|
ГОЛОСА №3, 2000
Андрей Тавров
ОРКЕСТР В ПУСТЫНЕ
Оркестр в пустыне образует круг, и клапаны не отлепить от пальцев. Не видно лиц. Почти не видно рук. Звук шестипал, как с черепахой панцирь. Не видно лиц. И треснула труба. Верблюд распался на холмы и ноты, и ангела не помнит скорлупа, и факел разделен на гул и соты. Звук — шестипал. Он рвется вдаль и вдоль иллюзии обглоданных колючек, и накипает на ресницы соль, они торчат из днищ гондол горючих. Иллюзия звезды сгорает над иллюзией волхвов у труб разбитых, но семь сонат влекут двугорбый свиток, и две звезды морозные стоят. Отчизна музыки — пустыня, канифоль, моллюск из флейты, белый шут из скрипки. Отчизна музыки, она не столь гармония, сколь чистых смыслов скрепка. А музыка, виясь, свистит гортанью, как ставня в пыльной комнате, щелиста, не приближаясь к краткому рыданью, сгущая в краба виолончелиста. КРЫШИ. ПРИНОШЕНИЕ МАРКУ ШАГАЛУ
Новой Лапутией пролетающий город над островом фигуры, падает темная звезда, раскрывается, словно зонт, и катится, гулкая, в ветер, хлопают бабочки створками, срываются с петель, петух натянут на струны щипковой клавиатуры. Колокольчик-белл* никнет лилией у ювелира, юбки на ней, как английский дилижанс на дороге. Скрученной салфеткой утиный хвост плывет в реке-недотроге — это ангел в небе шарит прической по дну мира. Из дирижабля торчат руки и ноги, он похож на тритона, это Марек поплыл в гости к Абрахаму-раввину, тот тычет пальцами в воздух, в синюю полую Палестину, и достает их оттуда в кольцах, в гардеробных номерках, а на ладони горит морская звезда. Ангел мой, ангел, колокольчик, звездочка-Рахиль, бабочка хрупких поцелуев-перелетов!

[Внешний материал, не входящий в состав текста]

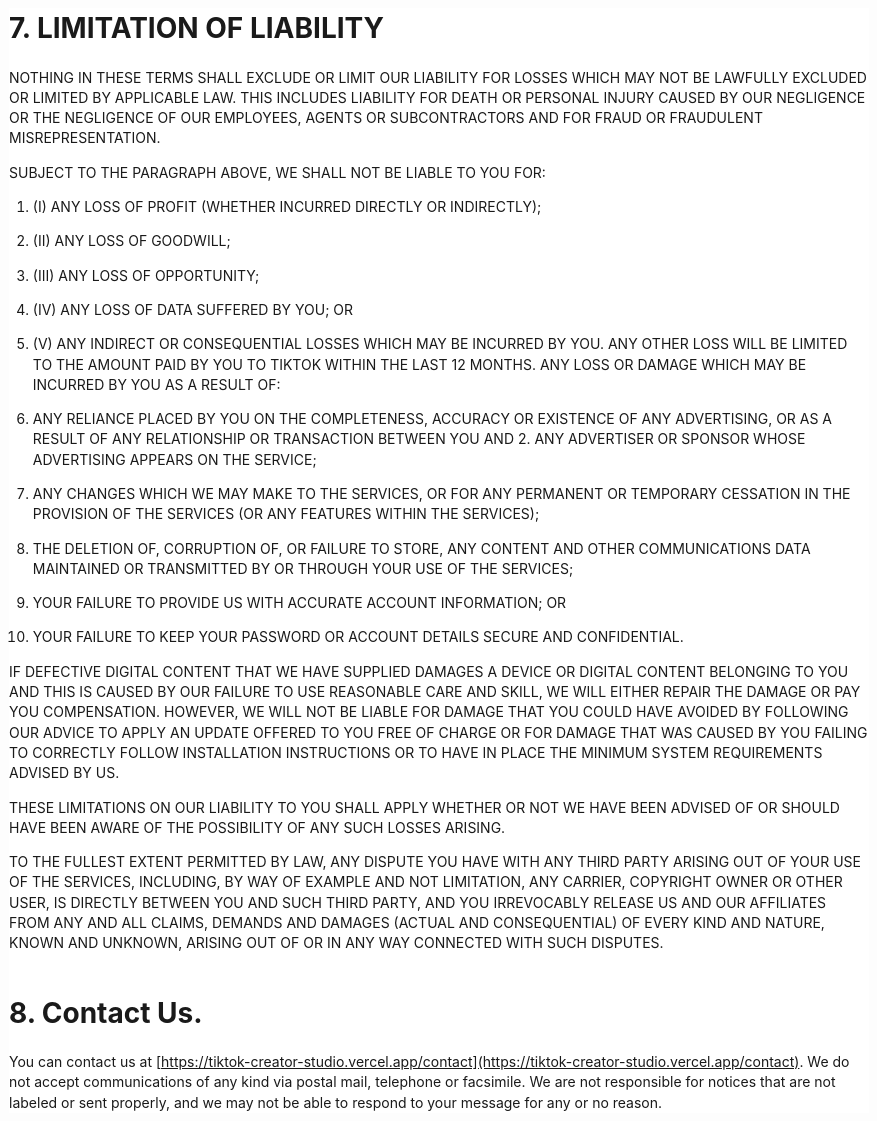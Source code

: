 # 7. LIMITATION OF LIABILITY

NOTHING IN THESE TERMS SHALL EXCLUDE OR LIMIT OUR LIABILITY FOR LOSSES WHICH MAY NOT BE LAWFULLY EXCLUDED OR LIMITED BY APPLICABLE LAW. THIS INCLUDES LIABILITY FOR DEATH OR PERSONAL INJURY CAUSED BY OUR NEGLIGENCE OR THE NEGLIGENCE OF OUR EMPLOYEES, AGENTS OR SUBCONTRACTORS AND FOR FRAUD OR FRAUDULENT MISREPRESENTATION.

SUBJECT TO THE PARAGRAPH ABOVE, WE SHALL NOT BE LIABLE TO YOU FOR:

1. (I) ANY LOSS OF PROFIT (WHETHER INCURRED DIRECTLY OR INDIRECTLY);
2. (II) ANY LOSS OF GOODWILL;
3. (III) ANY LOSS OF OPPORTUNITY;
4. (IV) ANY LOSS OF DATA SUFFERED BY YOU; OR
5. (V) ANY INDIRECT OR CONSEQUENTIAL LOSSES WHICH MAY BE INCURRED BY YOU. ANY OTHER LOSS WILL BE LIMITED TO THE AMOUNT PAID BY YOU TO TIKTOK WITHIN THE LAST 12 MONTHS.
ANY LOSS OR DAMAGE WHICH MAY BE INCURRED BY YOU AS A RESULT OF:

1. ANY RELIANCE PLACED BY YOU ON THE COMPLETENESS, ACCURACY OR EXISTENCE OF ANY ADVERTISING, OR AS A RESULT OF ANY RELATIONSHIP OR TRANSACTION BETWEEN YOU AND 2. ANY ADVERTISER OR SPONSOR WHOSE ADVERTISING APPEARS ON THE SERVICE;
3. ANY CHANGES WHICH WE MAY MAKE TO THE SERVICES, OR FOR ANY PERMANENT OR TEMPORARY CESSATION IN THE PROVISION OF THE SERVICES (OR ANY FEATURES WITHIN THE SERVICES);
4. THE DELETION OF, CORRUPTION OF, OR FAILURE TO STORE, ANY CONTENT AND OTHER COMMUNICATIONS DATA MAINTAINED OR TRANSMITTED BY OR THROUGH YOUR USE OF THE SERVICES;
5. YOUR FAILURE TO PROVIDE US WITH ACCURATE ACCOUNT INFORMATION; OR
6. YOUR FAILURE TO KEEP YOUR PASSWORD OR ACCOUNT DETAILS SECURE AND CONFIDENTIAL.

IF DEFECTIVE DIGITAL CONTENT THAT WE HAVE SUPPLIED DAMAGES A DEVICE OR DIGITAL CONTENT BELONGING TO YOU AND THIS IS CAUSED BY OUR FAILURE TO USE REASONABLE CARE AND SKILL, WE WILL EITHER REPAIR THE DAMAGE OR PAY YOU COMPENSATION. HOWEVER, WE WILL NOT BE LIABLE FOR DAMAGE THAT YOU COULD HAVE AVOIDED BY FOLLOWING OUR ADVICE TO APPLY AN UPDATE OFFERED TO YOU FREE OF CHARGE OR FOR DAMAGE THAT WAS CAUSED BY YOU FAILING TO CORRECTLY FOLLOW INSTALLATION INSTRUCTIONS OR TO HAVE IN PLACE THE MINIMUM SYSTEM REQUIREMENTS ADVISED BY US.

THESE LIMITATIONS ON OUR LIABILITY TO YOU SHALL APPLY WHETHER OR NOT WE HAVE BEEN ADVISED OF OR SHOULD HAVE BEEN AWARE OF THE POSSIBILITY OF ANY SUCH LOSSES ARISING.

TO THE FULLEST EXTENT PERMITTED BY LAW, ANY DISPUTE YOU HAVE WITH ANY THIRD PARTY ARISING OUT OF YOUR USE OF THE SERVICES, INCLUDING, BY WAY OF EXAMPLE AND NOT LIMITATION, ANY CARRIER, COPYRIGHT OWNER OR OTHER USER, IS DIRECTLY BETWEEN YOU AND SUCH THIRD PARTY, AND YOU IRREVOCABLY RELEASE US AND OUR AFFILIATES FROM ANY AND ALL CLAIMS, DEMANDS AND DAMAGES (ACTUAL AND CONSEQUENTIAL) OF EVERY KIND AND NATURE, KNOWN AND UNKNOWN, ARISING OUT OF OR IN ANY WAY CONNECTED WITH SUCH DISPUTES.

# 8. Contact Us.

You can contact us at [https://tiktok-creator-studio.vercel.app/contact](https://tiktok-creator-studio.vercel.app/contact). We do not accept communications of any kind via postal mail, telephone or facsimile. We are not responsible for notices that are not labeled or sent properly, and we may not be able to respond to your message for any or no reason.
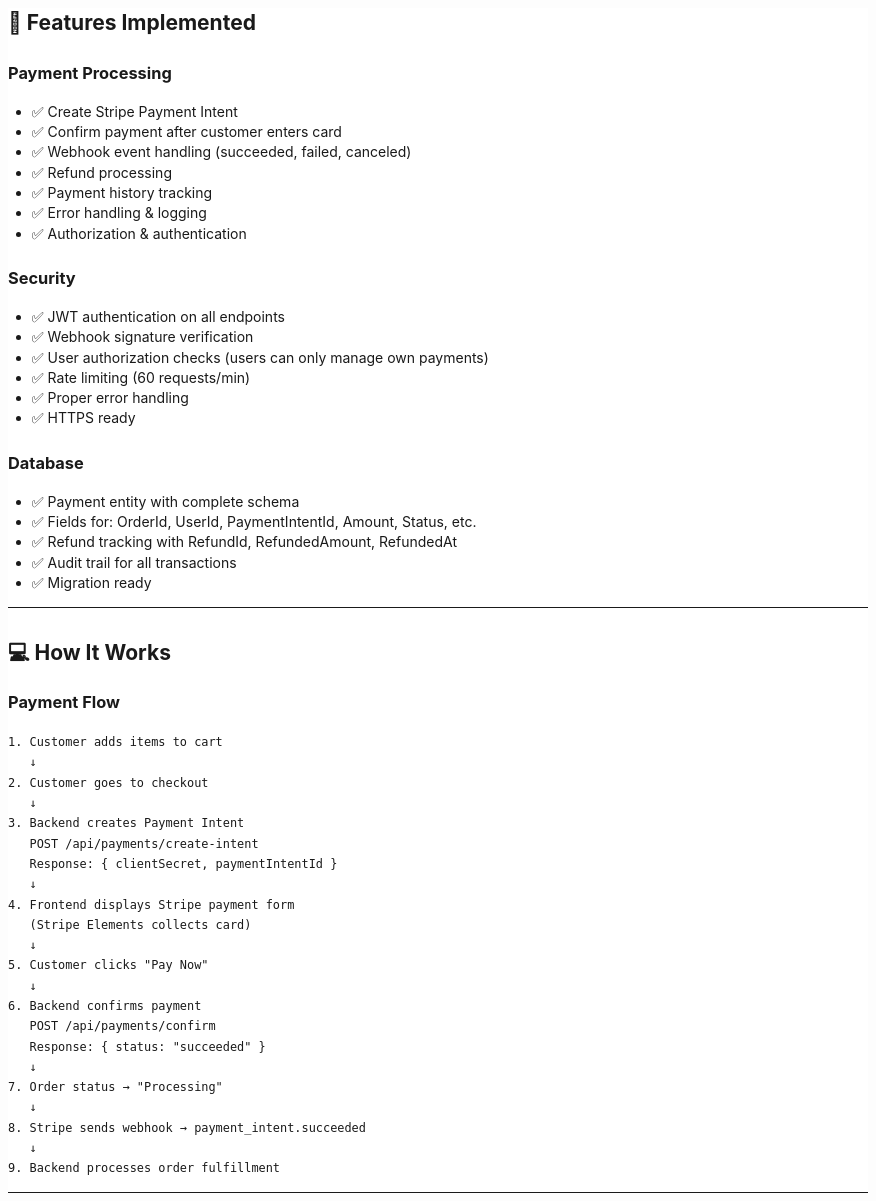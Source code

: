 
## 🎁 Features Implemented

### Payment Processing
- ✅ Create Stripe Payment Intent
- ✅ Confirm payment after customer enters card
- ✅ Webhook event handling (succeeded, failed, canceled)
- ✅ Refund processing
- ✅ Payment history tracking
- ✅ Error handling & logging
- ✅ Authorization & authentication

### Security
- ✅ JWT authentication on all endpoints
- ✅ Webhook signature verification
- ✅ User authorization checks (users can only manage own payments)
- ✅ Rate limiting (60 requests/min)
- ✅ Proper error handling
- ✅ HTTPS ready

### Database
- ✅ Payment entity with complete schema
- ✅ Fields for: OrderId, UserId, PaymentIntentId, Amount, Status, etc.
- ✅ Refund tracking with RefundId, RefundedAmount, RefundedAt
- ✅ Audit trail for all transactions
- ✅ Migration ready

---

## 💻 How It Works

### Payment Flow
```
1. Customer adds items to cart
   ↓
2. Customer goes to checkout
   ↓
3. Backend creates Payment Intent
   POST /api/payments/create-intent
   Response: { clientSecret, paymentIntentId }
   ↓
4. Frontend displays Stripe payment form
   (Stripe Elements collects card)
   ↓
5. Customer clicks "Pay Now"
   ↓
6. Backend confirms payment
   POST /api/payments/confirm
   Response: { status: "succeeded" }
   ↓
7. Order status → "Processing"
   ↓
8. Stripe sends webhook → payment_intent.succeeded
   ↓
9. Backend processes order fulfillment
```

---
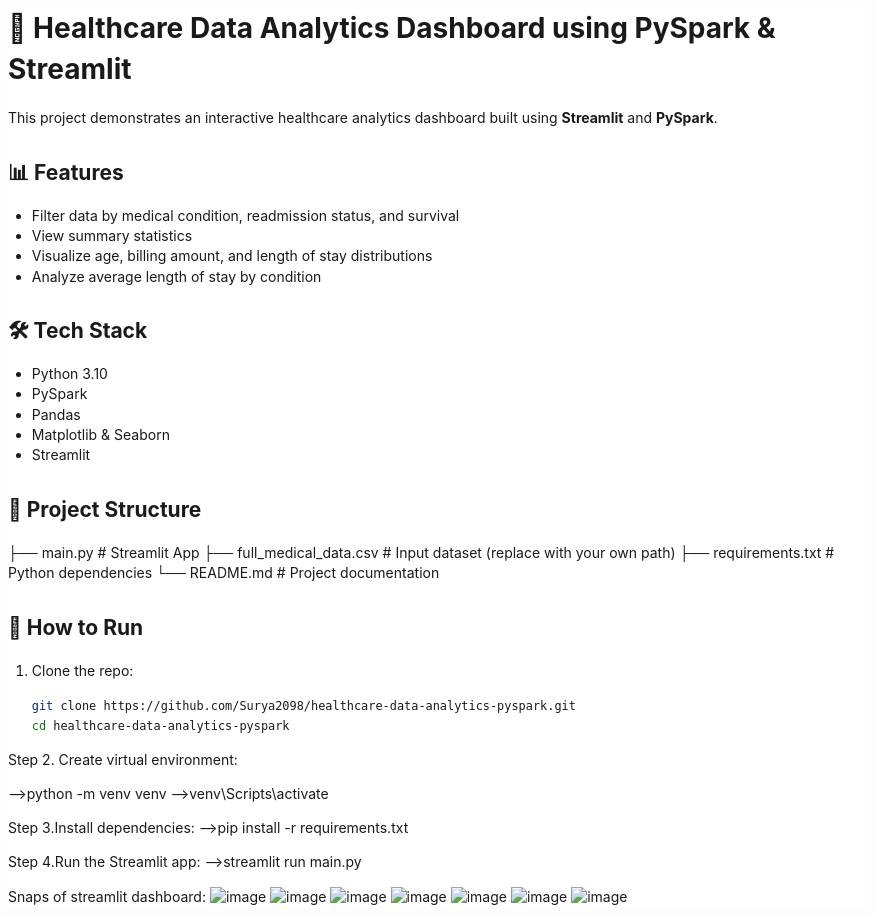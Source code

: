 # 🏥 Healthcare Data Analytics Dashboard using PySpark & Streamlit

This project demonstrates an interactive healthcare analytics dashboard built using **Streamlit** and **PySpark**.

## 📊 Features

- Filter data by medical condition, readmission status, and survival
- View summary statistics
- Visualize age, billing amount, and length of stay distributions
- Analyze average length of stay by condition

## 🛠️ Tech Stack

- Python 3.10
- PySpark
- Pandas
- Matplotlib & Seaborn
- Streamlit

## 📁 Project Structure

├── main.py # Streamlit App
├── full_medical_data.csv # Input dataset (replace with your own path)
├── requirements.txt # Python dependencies
└── README.md # Project documentation


## 🚀 How to Run

1. Clone the repo:
   ```bash
   git clone https://github.com/Surya2098/healthcare-data-analytics-pyspark.git
   cd healthcare-data-analytics-pyspark
Step 2. Create virtual environment:

-->python -m venv venv
-->venv\Scripts\activate

Step 3.Install dependencies:
-->pip install -r requirements.txt

Step 4.Run the Streamlit app:
-->streamlit run main.py

Snaps of streamlit dashboard:
<img width="1903" height="663" alt="image" src="https://github.com/user-attachments/assets/ef064624-7e3a-4c7c-92d3-ee11642cede8" />
<img width="1563" height="706" alt="image" src="https://github.com/user-attachments/assets/fd746c5e-18a6-4c7c-b74f-777eeeb91da6" />
<img width="1901" height="683" alt="image" src="https://github.com/user-attachments/assets/da2abe6b-643f-44ed-aaa2-173a9da3198f" />
<img width="1914" height="854" alt="image" src="https://github.com/user-attachments/assets/07714509-bb2e-4101-9149-f74504e76a69" />
<img width="1865" height="813" alt="image" src="https://github.com/user-attachments/assets/759aebb5-7be6-468b-b82d-befda3f6c978" />
<img width="1888" height="854" alt="image" src="https://github.com/user-attachments/assets/7047d0c8-d615-4206-bffd-23a7233e11ae" />
<img width="1904" height="852" alt="image" src="https://github.com/user-attachments/assets/ba1bb1e1-765b-4cdf-9a25-3277ba60abb5" />

   ```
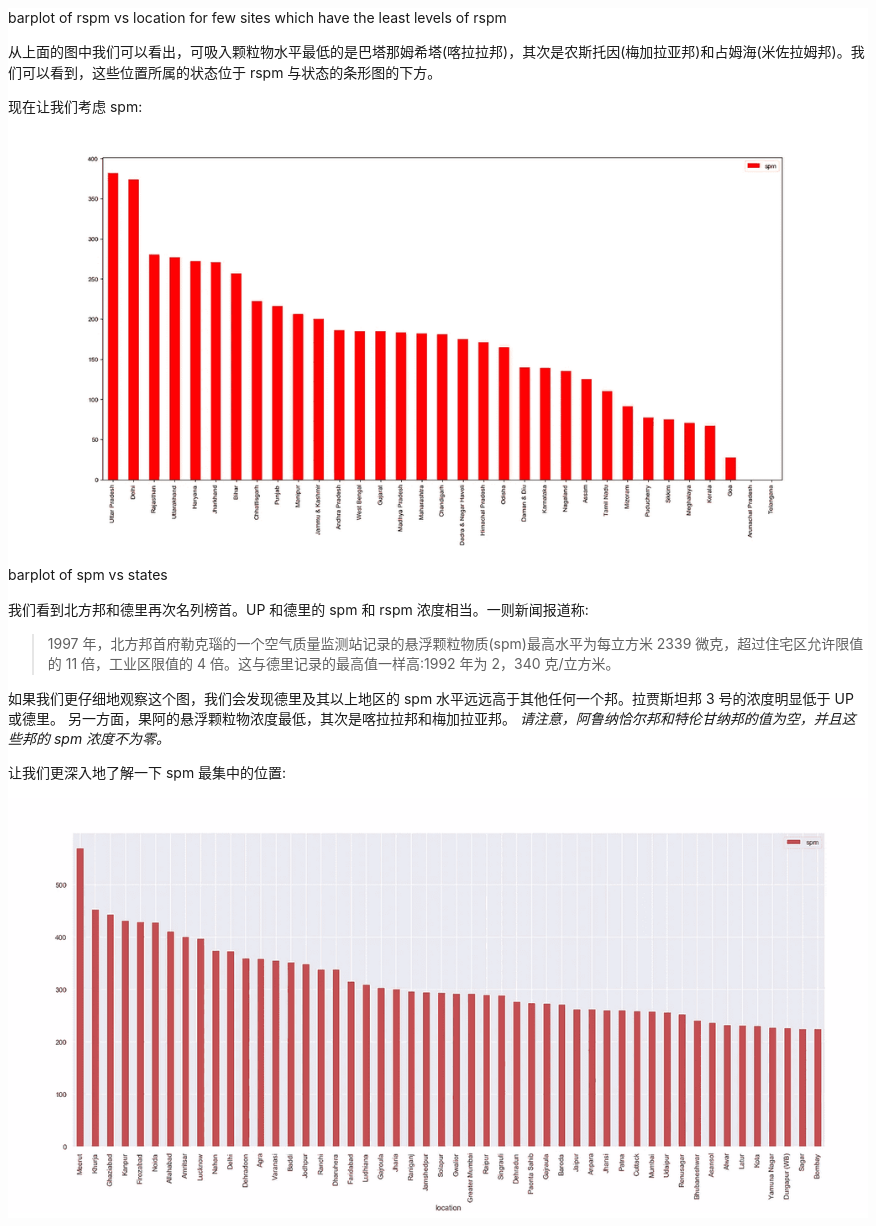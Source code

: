 barplot of rspm vs location for few sites which have the least levels of rspm

从上面的图中我们可以看出，可吸入颗粒物水平最低的是巴塔那姆希塔(喀拉拉邦)，其次是农斯托因(梅加拉亚邦)和占姆海(米佐拉姆邦)。我们可以看到，这些位置所属的状态位于 rspm 与状态的条形图的下方。

现在让我们考虑 spm:

![](img/be88d93c3571f0fc088d636ce9f35216.png)

barplot of spm vs states

我们看到北方邦和德里再次名列榜首。UP 和德里的 spm 和 rspm 浓度相当。一则新闻报道称:

> 1997 年，北方邦首府勒克瑙的一个空气质量监测站记录的悬浮颗粒物质(spm)最高水平为每立方米 2339 微克，超过住宅区允许限值的 11 倍，工业区限值的 4 倍。这与德里记录的最高值一样高:1992 年为 2，340 克/立方米。

如果我们更仔细地观察这个图，我们会发现德里及其以上地区的 spm 水平远远高于其他任何一个邦。拉贾斯坦邦 3 号的浓度明显低于 UP 或德里。
另一方面，果阿的悬浮颗粒物浓度最低，其次是喀拉拉邦和梅加拉亚邦。
*请注意，阿鲁纳恰尔邦和特伦甘纳邦的值为空，并且这些邦的 spm 浓度不为零。*

让我们更深入地了解一下 spm 最集中的位置:

![](img/143f3e43531620ad9d4b98c4de0a44d0.png)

Внутрь ночи-копилки падает диск, бел и игольчат, сестра моя, невеста, свечка мотыльков-папильоток! Я держу палитру, как темную подмышку крыла, в подтеках рек от Полоцка до Парижа, она киль воздушного корабля, вот она поплыла, и я вдел большой палец, и вниз опустились крыши. Фонари в чернилах Витьбы выпуклы — влажная титаномахия, а сама она вогнута, как веко, если смотреть изнутри зрения, мой череп скошен и блещет гранью от озарения, как короб фотоаппарата под вспышкой магния. Бабочка, бабочка моя, сестра, колокольчик, конец времен, в запечатленный сад калитка! Скрипка в руках Рафаила на крыше, где звезд, что зеленых строчек, и скрипичный ключ стоит в воздухе, как молящаяся кармелитка! * Вспомним Беллу — музу и жену Шагала.
ПЕРЕЧИТЫВАЯ ГОМЕРА
Не надо больше волн, убитого солдата, водоворотом сна стоящего на дне, и ванны солнечной, что вниз течет, зажата в воронку — то Ахилл, причастный тишине. Не надо без уключин лодки, полной крови, — Патрокла на щите; выносит из триер, из сот их сонмы ос, и застревает в кроне бриз перевернутый — небесный водомер. Вот только бы звезда меж тьмы зубцов не гасла над дымом, что ползет, как с ног аккордеон, и чуткой жизни смерч бежал легко и праздно, водоворотом дна, как колба, отражен. Упасть бы так лучом на выпуклую бронзу, чтоб выбежать травой стеклянной из глазниц и лампой лопнувшей тянуть блаженно к солнцу все, что осталось, — бровь над пустотой страниц.